As a member of the tribe, it is with great excitement that I introduce Jaffa Dolls, a company based in Israel in which Jewish and Arab women come together to make dolls by hand. Especially during a time when politics are getting OUT OF CONTROL, it is the perfect time to introduce a product that supports co-existence and unity, not discrimination and racism. Jaffa Dolls support WOMEN and PEACE between two ethnic groups. Peace and women — double your pleasure, double your fun. And to top it off, the dolls are unique, cute, and happy. I had the privilege of sitting down with good friend, Laura Newmark (also the wife of $2 bill Matt), who is the US Distributor of Jaffa Dolls. Read on to find out about this new venture. Thanks, Laura!
How did you become the United States Distributor of the Jaffa Dolls?
In 2013, we went to Israel with our older son Elias who was 10 months old. A good friend took me to this interesting store called Kelim Sheluvim on Dizengof Street in Tel Aviv. I saw these fantastic, colorful dolls and thought they were so fun and happy and then read the story behind them and immediately bought one for Elias. Cut to June of this year, we are in Israel again, now with Elias and our younger son Milo who is 7 months old. I stop at the store and ask if they have the dolls and boom, Milo gets one. I am a big believer in empowering women and was looking to do home-based work that combined meaning and business and thought – hey, I wonder if they have a U.S. distributor. I reached out and a few days later was sitting in their offices talking with Safa, the amazing founder of the umbrella organization called Arous el-Bahar.
The women who are involved with the Jaffa Dolls are both Jewish and Arab — how did these women become involved in this project?
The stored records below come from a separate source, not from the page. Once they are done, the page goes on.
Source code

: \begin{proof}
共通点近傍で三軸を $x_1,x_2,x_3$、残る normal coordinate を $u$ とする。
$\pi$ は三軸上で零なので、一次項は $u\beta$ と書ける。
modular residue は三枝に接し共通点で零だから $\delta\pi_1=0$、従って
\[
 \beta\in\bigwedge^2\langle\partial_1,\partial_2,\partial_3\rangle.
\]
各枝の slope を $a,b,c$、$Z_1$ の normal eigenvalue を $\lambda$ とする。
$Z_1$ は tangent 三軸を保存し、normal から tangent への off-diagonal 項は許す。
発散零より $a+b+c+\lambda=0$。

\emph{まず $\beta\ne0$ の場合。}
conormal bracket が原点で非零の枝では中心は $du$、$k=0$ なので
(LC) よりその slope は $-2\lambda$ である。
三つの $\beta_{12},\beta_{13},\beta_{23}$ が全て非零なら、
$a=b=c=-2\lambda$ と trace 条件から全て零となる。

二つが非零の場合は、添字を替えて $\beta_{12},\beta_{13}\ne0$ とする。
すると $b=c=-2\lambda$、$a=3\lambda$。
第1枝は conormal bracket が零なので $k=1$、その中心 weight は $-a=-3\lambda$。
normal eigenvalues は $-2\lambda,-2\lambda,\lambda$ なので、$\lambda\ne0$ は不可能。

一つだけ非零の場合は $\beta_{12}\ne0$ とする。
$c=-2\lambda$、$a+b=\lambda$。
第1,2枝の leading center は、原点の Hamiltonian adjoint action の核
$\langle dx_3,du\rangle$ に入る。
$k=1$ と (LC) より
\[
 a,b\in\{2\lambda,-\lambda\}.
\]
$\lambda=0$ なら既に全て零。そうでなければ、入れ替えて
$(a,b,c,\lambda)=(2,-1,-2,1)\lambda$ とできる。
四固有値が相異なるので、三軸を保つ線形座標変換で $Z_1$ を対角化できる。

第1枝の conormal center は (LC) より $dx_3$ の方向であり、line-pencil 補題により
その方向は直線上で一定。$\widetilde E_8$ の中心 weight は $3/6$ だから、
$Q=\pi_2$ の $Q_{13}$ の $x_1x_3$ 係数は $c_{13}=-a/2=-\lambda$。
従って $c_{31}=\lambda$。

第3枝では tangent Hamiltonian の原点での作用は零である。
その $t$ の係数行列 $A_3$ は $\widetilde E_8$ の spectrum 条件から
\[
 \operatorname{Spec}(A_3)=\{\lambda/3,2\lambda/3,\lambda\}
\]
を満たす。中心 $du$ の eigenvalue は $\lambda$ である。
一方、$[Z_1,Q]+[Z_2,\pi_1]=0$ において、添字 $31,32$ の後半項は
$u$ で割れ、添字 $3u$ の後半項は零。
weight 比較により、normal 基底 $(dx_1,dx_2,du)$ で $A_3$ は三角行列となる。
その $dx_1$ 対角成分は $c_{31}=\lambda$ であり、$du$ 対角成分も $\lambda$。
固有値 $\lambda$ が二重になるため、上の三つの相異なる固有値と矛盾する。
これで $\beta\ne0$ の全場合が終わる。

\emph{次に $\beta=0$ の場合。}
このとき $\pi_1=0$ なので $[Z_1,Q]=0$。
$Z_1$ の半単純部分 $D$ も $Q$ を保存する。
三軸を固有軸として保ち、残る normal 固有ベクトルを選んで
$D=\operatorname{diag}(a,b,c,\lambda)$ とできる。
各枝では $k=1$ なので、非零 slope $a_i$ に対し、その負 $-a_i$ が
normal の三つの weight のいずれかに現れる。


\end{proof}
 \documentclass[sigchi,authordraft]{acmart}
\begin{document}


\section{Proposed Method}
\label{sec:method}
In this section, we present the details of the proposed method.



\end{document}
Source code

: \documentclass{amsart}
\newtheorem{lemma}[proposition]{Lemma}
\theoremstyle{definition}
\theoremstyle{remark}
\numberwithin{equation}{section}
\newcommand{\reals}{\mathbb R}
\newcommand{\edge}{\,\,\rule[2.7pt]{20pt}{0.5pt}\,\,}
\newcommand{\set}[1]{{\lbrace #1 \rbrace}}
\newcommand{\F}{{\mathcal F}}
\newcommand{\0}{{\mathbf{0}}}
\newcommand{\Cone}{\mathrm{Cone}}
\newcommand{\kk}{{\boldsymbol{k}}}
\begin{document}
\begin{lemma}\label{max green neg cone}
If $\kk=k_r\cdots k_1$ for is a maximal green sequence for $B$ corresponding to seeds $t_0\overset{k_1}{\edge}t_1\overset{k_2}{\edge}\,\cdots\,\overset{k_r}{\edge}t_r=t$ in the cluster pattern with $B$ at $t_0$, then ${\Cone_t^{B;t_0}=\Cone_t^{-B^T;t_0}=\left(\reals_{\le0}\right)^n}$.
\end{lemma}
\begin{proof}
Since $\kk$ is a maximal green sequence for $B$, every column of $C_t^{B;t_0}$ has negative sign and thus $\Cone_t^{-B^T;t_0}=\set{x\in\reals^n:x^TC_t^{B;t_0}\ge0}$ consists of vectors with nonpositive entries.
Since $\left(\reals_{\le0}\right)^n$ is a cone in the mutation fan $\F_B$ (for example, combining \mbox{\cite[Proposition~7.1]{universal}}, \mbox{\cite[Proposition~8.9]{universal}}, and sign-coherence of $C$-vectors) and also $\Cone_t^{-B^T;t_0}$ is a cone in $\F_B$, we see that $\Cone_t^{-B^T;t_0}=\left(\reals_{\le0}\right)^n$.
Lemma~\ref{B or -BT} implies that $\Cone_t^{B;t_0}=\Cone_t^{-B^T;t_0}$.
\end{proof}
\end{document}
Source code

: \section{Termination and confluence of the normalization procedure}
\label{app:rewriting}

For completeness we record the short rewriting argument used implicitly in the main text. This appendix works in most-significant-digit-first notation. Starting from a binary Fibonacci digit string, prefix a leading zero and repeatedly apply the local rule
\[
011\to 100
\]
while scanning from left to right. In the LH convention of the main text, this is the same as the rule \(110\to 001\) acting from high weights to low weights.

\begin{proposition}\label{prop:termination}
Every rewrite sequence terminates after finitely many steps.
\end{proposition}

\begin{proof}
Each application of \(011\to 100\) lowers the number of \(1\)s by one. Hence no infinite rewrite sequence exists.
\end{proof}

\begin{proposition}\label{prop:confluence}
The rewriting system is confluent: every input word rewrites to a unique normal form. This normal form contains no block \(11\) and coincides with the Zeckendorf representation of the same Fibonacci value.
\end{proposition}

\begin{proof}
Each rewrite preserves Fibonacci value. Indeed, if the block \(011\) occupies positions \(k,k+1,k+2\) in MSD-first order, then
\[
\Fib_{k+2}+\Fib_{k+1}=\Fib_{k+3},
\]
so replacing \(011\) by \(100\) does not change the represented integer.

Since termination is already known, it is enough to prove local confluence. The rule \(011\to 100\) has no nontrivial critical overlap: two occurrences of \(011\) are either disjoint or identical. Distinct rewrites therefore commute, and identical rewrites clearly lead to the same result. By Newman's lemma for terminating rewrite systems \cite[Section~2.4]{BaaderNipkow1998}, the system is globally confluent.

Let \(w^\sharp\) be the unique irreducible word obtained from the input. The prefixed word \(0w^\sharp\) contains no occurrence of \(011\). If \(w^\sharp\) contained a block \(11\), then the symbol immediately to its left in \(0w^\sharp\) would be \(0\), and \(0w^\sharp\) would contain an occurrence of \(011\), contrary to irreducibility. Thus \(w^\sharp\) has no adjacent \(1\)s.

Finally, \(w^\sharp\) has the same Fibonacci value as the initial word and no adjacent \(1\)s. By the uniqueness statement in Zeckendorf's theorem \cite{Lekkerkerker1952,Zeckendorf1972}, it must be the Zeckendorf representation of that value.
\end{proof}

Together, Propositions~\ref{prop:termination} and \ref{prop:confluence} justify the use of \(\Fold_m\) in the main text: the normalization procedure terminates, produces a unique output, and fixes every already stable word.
There are three main women who work on the dolls. Rosanna is a Jewish artist who moved from England to Israel 30 years ago and lives in Tel Aviv. She was doing work that was graffiti inspired and made some dolls. A Jewish friend of hers who has had a restaurant in the Jaffa section of Tel Aviv for many years was opening a store with all handmade and socially conscious items. She loved the dolls and wanted to sell them. She told Rosanna about Arous el-Bahar and suggested talking to them about working together on this project. Sahar went to sewing school and has been living in Jaffa over a decade. She used to sew with her mother who was a dressmaker. Her aunt told her about Arous el-Bahar and it has become a second home to her. She got involved from the beginning in the Jaffa Doll project utilizing her sewing background. By doing this work, she is helping to improve the financial situation of her family. Elham grew up in Jaffa and worked as a seamstress until the factory she was working in closed. Her friends told her about Arous el-Bahar and she started coming and took classes and then got involved in initiating the Jaffa Doll project.
Do you know if the women who work on it, come to the work with preconceived notion of the other “group”?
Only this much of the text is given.